### [Materials provided]
+++

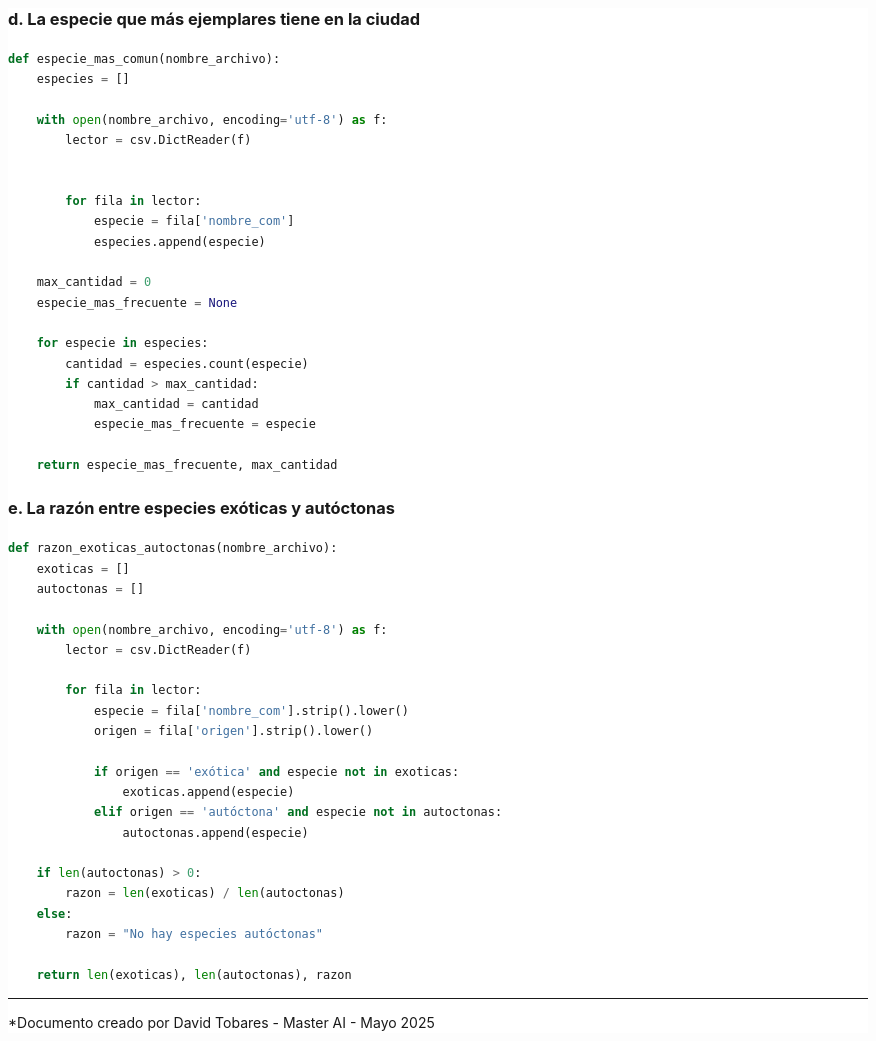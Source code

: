 
### d. La especie que más ejemplares tiene en la ciudad

```python
def especie_mas_comun(nombre_archivo):
    especies = []

    with open(nombre_archivo, encoding='utf-8') as f:
        lector = csv.DictReader(f)

        
        for fila in lector:
            especie = fila['nombre_com']
            especies.append(especie)

    max_cantidad = 0
    especie_mas_frecuente = None

    for especie in especies:
        cantidad = especies.count(especie)
        if cantidad > max_cantidad:
            max_cantidad = cantidad
            especie_mas_frecuente = especie

    return especie_mas_frecuente, max_cantidad   
```

### e. La razón entre especies exóticas y autóctonas

```python
def razon_exoticas_autoctonas(nombre_archivo):
    exoticas = []
    autoctonas = []

    with open(nombre_archivo, encoding='utf-8') as f:
        lector = csv.DictReader(f)

        for fila in lector:
            especie = fila['nombre_com'].strip().lower()
            origen = fila['origen'].strip().lower()

            if origen == 'exótica' and especie not in exoticas:
                exoticas.append(especie)
            elif origen == 'autóctona' and especie not in autoctonas:
                autoctonas.append(especie)

    if len(autoctonas) > 0:
        razon = len(exoticas) / len(autoctonas)
    else:
        razon = "No hay especies autóctonas"

    return len(exoticas), len(autoctonas), razon

```


---


*Documento creado por David Tobares - Master AI - Mayo 2025

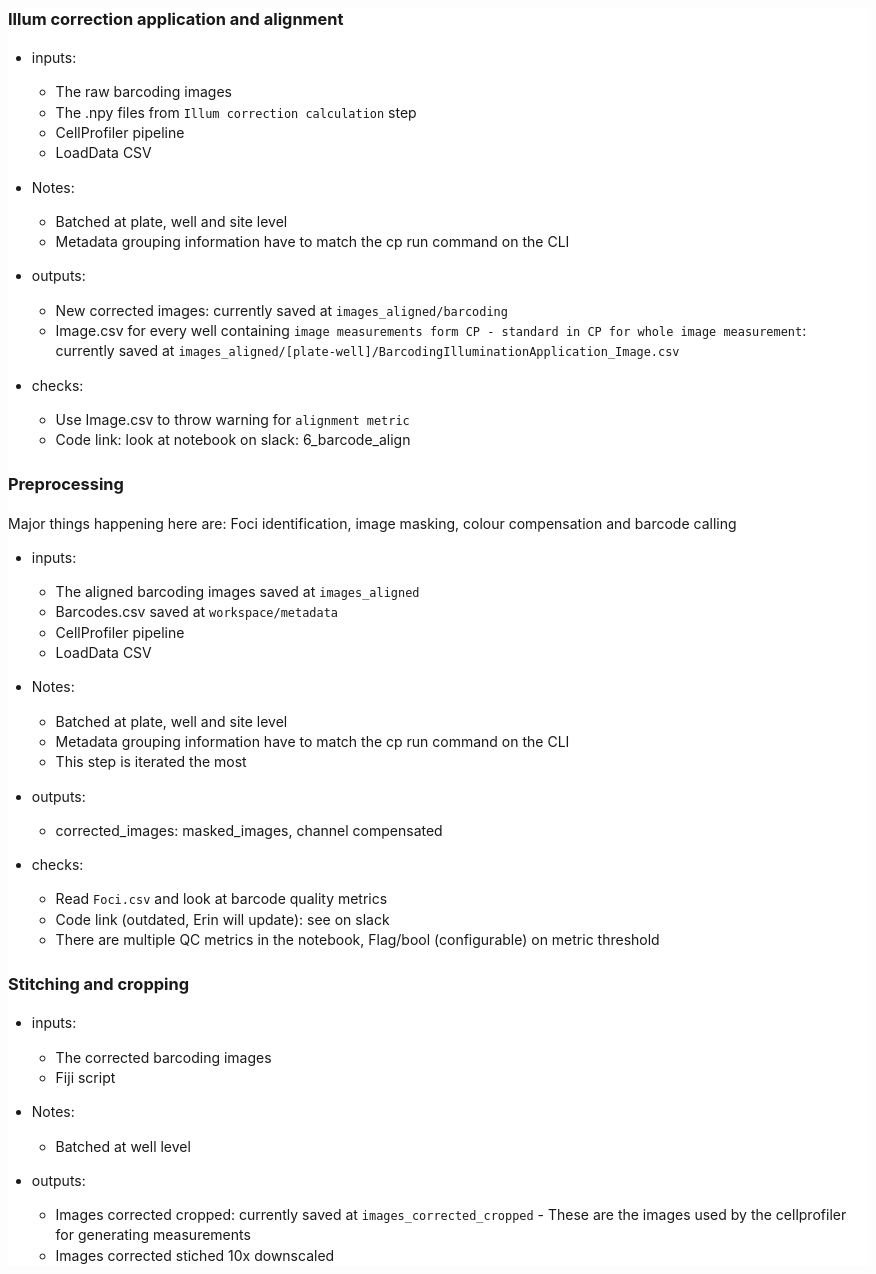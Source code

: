 ### Illum correction application and alignment

- inputs:
    - The raw barcoding images
    - The .npy files from `Illum correction calculation` step 
    - CellProfiler pipeline
    - LoadData CSV
- Notes:
    - Batched at plate, well and site level
    - Metadata grouping information have to match the cp run command on the CLI
    
- outputs:
    - New corrected images: currently saved at `images_aligned/barcoding`
    - Image.csv for every well containing `image measurements form CP - standard in CP for whole image measurement`: currently saved at `images_aligned/[plate-well]/BarcodingIlluminationApplication_Image.csv`
    
- checks: 
    - Use Image.csv to throw warning for `alignment metric`
    - Code link: look at notebook on slack: 6_barcode_align

### Preprocessing

Major things happening here are: Foci identification, image masking, colour compensation and barcode calling

- inputs:
    - The aligned barcoding images saved at `images_aligned`
    - Barcodes.csv saved at `workspace/metadata`
    - CellProfiler pipeline
    - LoadData CSV
- Notes:
    - Batched at plate, well and site level
    - Metadata grouping information have to match the cp run command on the CLI
    - This step is iterated the most

- outputs:
    - corrected_images: masked_images, channel compensated
- checks:
    - Read `Foci.csv` and look at barcode quality metrics
    - Code link (outdated, Erin will update): see on slack
    - There are multiple QC metrics in the notebook, Flag/bool (configurable) on metric threshold

### Stitching and cropping

- inputs:
    - The corrected barcoding images
    - Fiji script
    
- Notes:
    - Batched at well level
    
- outputs:
    - Images corrected cropped: currently saved at `images_corrected_cropped` - These are the images used by the cellprofiler for generating measurements
    - Images corrected stiched 10x downscaled
        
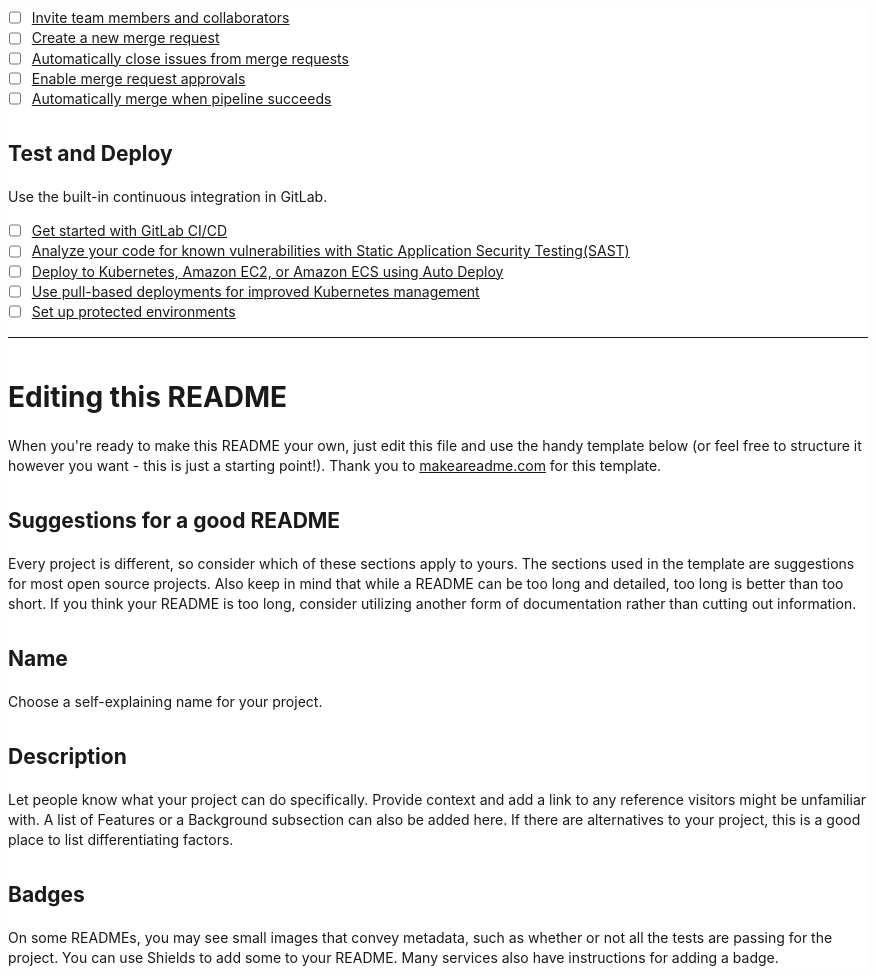- [ ] [Invite team members and collaborators](https://docs.gitlab.com/ee/user/project/members/)
- [ ] [Create a new merge request](https://docs.gitlab.com/ee/user/project/merge_requests/creating_merge_requests.html)
- [ ] [Automatically close issues from merge requests](https://docs.gitlab.com/ee/user/project/issues/managing_issues.html#closing-issues-automatically)
- [ ] [Enable merge request approvals](https://docs.gitlab.com/ee/user/project/merge_requests/approvals/)
- [ ] [Automatically merge when pipeline succeeds](https://docs.gitlab.com/ee/user/project/merge_requests/merge_when_pipeline_succeeds.html)

## Test and Deploy

Use the built-in continuous integration in GitLab.

- [ ] [Get started with GitLab CI/CD](https://docs.gitlab.com/ee/ci/quick_start/index.html)
- [ ] [Analyze your code for known vulnerabilities with Static Application Security Testing(SAST)](https://docs.gitlab.com/ee/user/application_security/sast/)
- [ ] [Deploy to Kubernetes, Amazon EC2, or Amazon ECS using Auto Deploy](https://docs.gitlab.com/ee/topics/autodevops/requirements.html)
- [ ] [Use pull-based deployments for improved Kubernetes management](https://docs.gitlab.com/ee/user/clusters/agent/)
- [ ] [Set up protected environments](https://docs.gitlab.com/ee/ci/environments/protected_environments.html)

***

# Editing this README

When you're ready to make this README your own, just edit this file and use the handy template below (or feel free to structure it however you want - this is just a starting point!).  Thank you to [makeareadme.com](https://www.makeareadme.com/) for this template.

## Suggestions for a good README
Every project is different, so consider which of these sections apply to yours. The sections used in the template are suggestions for most open source projects. Also keep in mind that while a README can be too long and detailed, too long is better than too short. If you think your README is too long, consider utilizing another form of documentation rather than cutting out information.

## Name
Choose a self-explaining name for your project.

## Description
Let people know what your project can do specifically. Provide context and add a link to any reference visitors might be unfamiliar with. A list of Features or a Background subsection can also be added here. If there are alternatives to your project, this is a good place to list differentiating factors.

## Badges
On some READMEs, you may see small images that convey metadata, such as whether or not all the tests are passing for the project. You can use Shields to add some to your README. Many services also have instructions for adding a badge.
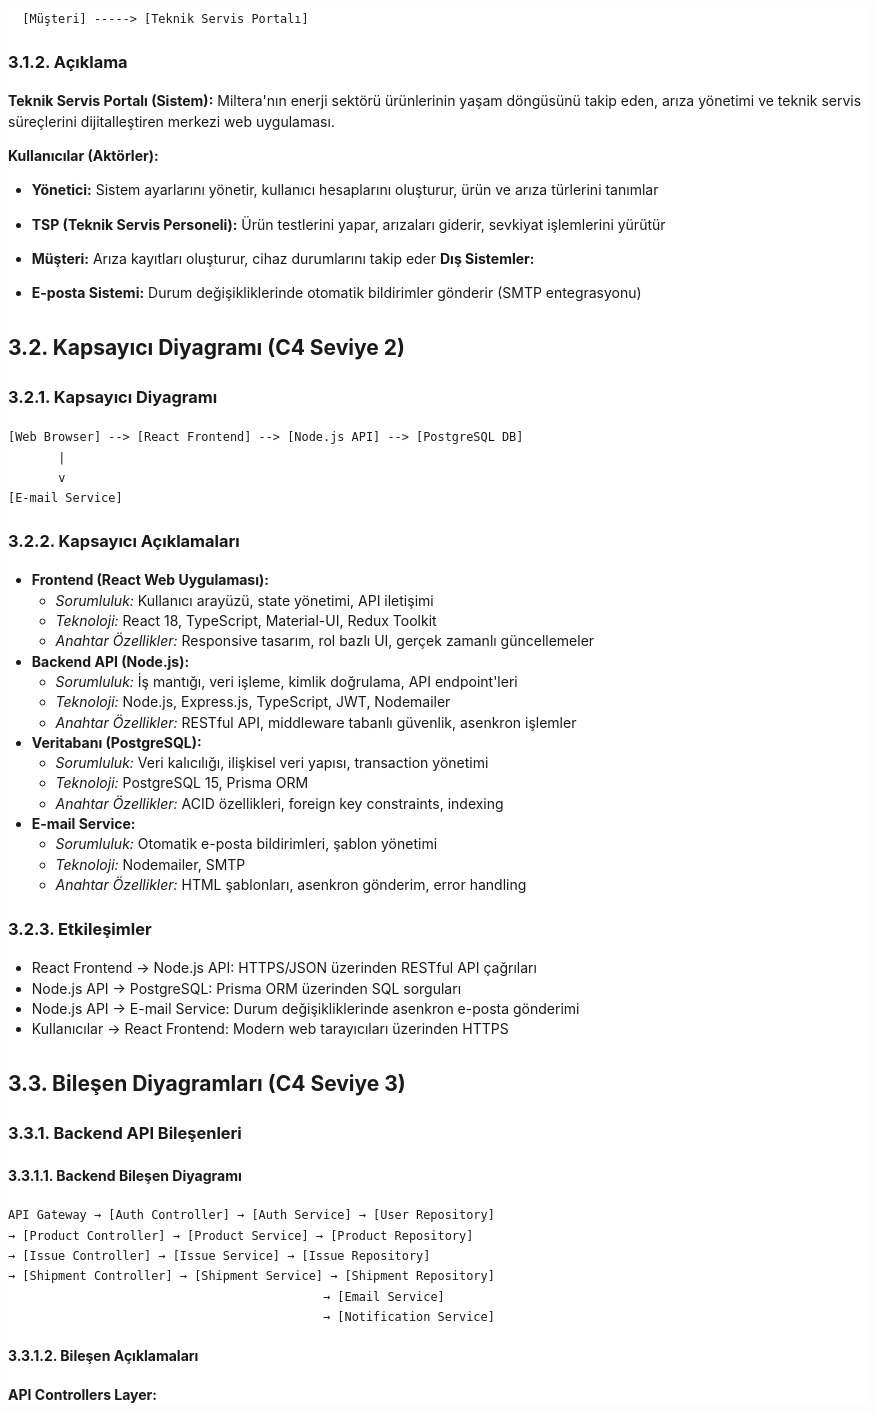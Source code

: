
 ```
  [Müşteri] -----> [Teknik Servis Portalı]
```
### 3.1.2. Açıklama
**Teknik Servis Portalı (Sistem):** Miltera'nın enerji sektörü ürünlerinin yaşam döngüsünü takip eden, arıza yönetimi ve teknik servis süreçlerini dijitalleştiren merkezi web uygulaması.

**Kullanıcılar (Aktörler):**

- **Yönetici:** Sistem ayarlarını yönetir, kullanıcı hesaplarını oluşturur, ürün ve arıza türlerini tanımlar
- **TSP (Teknik Servis Personeli):** Ürün testlerini yapar, arızaları giderir, sevkiyat işlemlerini yürütür
- **Müşteri:** Arıza kayıtları oluşturur, cihaz durumlarını takip eder
**Dış Sistemler:**

- **E-posta Sistemi:** Durum değişikliklerinde otomatik bildirimler gönderir (SMTP entegrasyonu)
## 3.2. Kapsayıcı Diyagramı (C4 Seviye 2)
### 3.2.1. Kapsayıcı Diyagramı
```
[Web Browser] --> [React Frontend] --> [Node.js API] --> [PostgreSQL DB]
       |
       v
[E-mail Service]
```
### 3.2.2. Kapsayıcı Açıklamaları
- **Frontend (React Web Uygulaması):**
    - _Sorumluluk:_ Kullanıcı arayüzü, state yönetimi, API iletişimi
    - _Teknoloji:_ React 18, TypeScript, Material-UI, Redux Toolkit
    - _Anahtar Özellikler:_ Responsive tasarım, rol bazlı UI, gerçek zamanlı güncellemeler
- **Backend API (Node.js):**
    - _Sorumluluk:_ İş mantığı, veri işleme, kimlik doğrulama, API endpoint'leri
    - _Teknoloji:_ Node.js, Express.js, TypeScript, JWT, Nodemailer
    - _Anahtar Özellikler:_ RESTful API, middleware tabanlı güvenlik, asenkron işlemler
- **Veritabanı (PostgreSQL):**
    - _Sorumluluk:_ Veri kalıcılığı, ilişkisel veri yapısı, transaction yönetimi
    - _Teknoloji:_ PostgreSQL 15, Prisma ORM
    - _Anahtar Özellikler:_ ACID özellikleri, foreign key constraints, indexing
- **E-mail Service:**
    - _Sorumluluk:_ Otomatik e-posta bildirimleri, şablon yönetimi
    - _Teknoloji:_ Nodemailer, SMTP
    - _Anahtar Özellikler:_ HTML şablonları, asenkron gönderim, error handling
### 3.2.3. Etkileşimler
- React Frontend → Node.js API: HTTPS/JSON üzerinden RESTful API çağrıları
- Node.js API → PostgreSQL: Prisma ORM üzerinden SQL sorguları
- Node.js API → E-mail Service: Durum değişikliklerinde asenkron e-posta gönderimi
- Kullanıcılar → React Frontend: Modern web tarayıcıları üzerinden HTTPS
## 3.3. Bileşen Diyagramları (C4 Seviye 3)
### 3.3.1. Backend API Bileşenleri
#### 3.3.1.1. Backend Bileşen Diyagramı
```
API Gateway → [Auth Controller] → [Auth Service] → [User Repository]
→ [Product Controller] → [Product Service] → [Product Repository]
→ [Issue Controller] → [Issue Service] → [Issue Repository]
→ [Shipment Controller] → [Shipment Service] → [Shipment Repository]
                                            → [Email Service]
                                            → [Notification Service]
```
#### 3.3.1.2. Bileşen Açıklamaları
**API Controllers Layer:**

+++

### [Exercise requirements]
Give back exactly the lines from the line holding "- _Sorumluluk:_ Veri" through the last line of the listing, including both.

### [Answer below]
    - _Sorumluluk:_ Veri kalıcılığı, ilişkisel veri yapısı, transaction yönetimi
    - _Teknoloji:_ PostgreSQL 15, Prisma ORM
    - _Anahtar Özellikler:_ ACID özellikleri, foreign key constraints, indexing
- **E-mail Service:**
    - _Sorumluluk:_ Otomatik e-posta bildirimleri, şablon yönetimi
    - _Teknoloji:_ Nodemailer, SMTP
    - _Anahtar Özellikler:_ HTML şablonları, asenkron gönderim, error handling
### 3.2.3. Etkileşimler
- React Frontend → Node.js API: HTTPS/JSON üzerinden RESTful API çağrıları
- Node.js API → PostgreSQL: Prisma ORM üzerinden SQL sorguları
- Node.js API → E-mail Service: Durum değişikliklerinde asenkron e-posta gönderimi
- Kullanıcılar → React Frontend: Modern web tarayıcıları üzerinden HTTPS
## 3.3. Bileşen Diyagramları (C4 Seviye 3)
### 3.3.1. Backend API Bileşenleri
#### 3.3.1.1. Backend Bileşen Diyagramı
```
API Gateway → [Auth Controller] → [Auth Service] → [User Repository]
→ [Product Controller] → [Product Service] → [Product Repository]
→ [Issue Controller] → [Issue Service] → [Issue Repository]
→ [Shipment Controller] → [Shipment Service] → [Shipment Repository]
                                            → [Email Service]
                                            → [Notification Service]
```
#### 3.3.1.2. Bileşen Açıklamaları
**API Controllers Layer:**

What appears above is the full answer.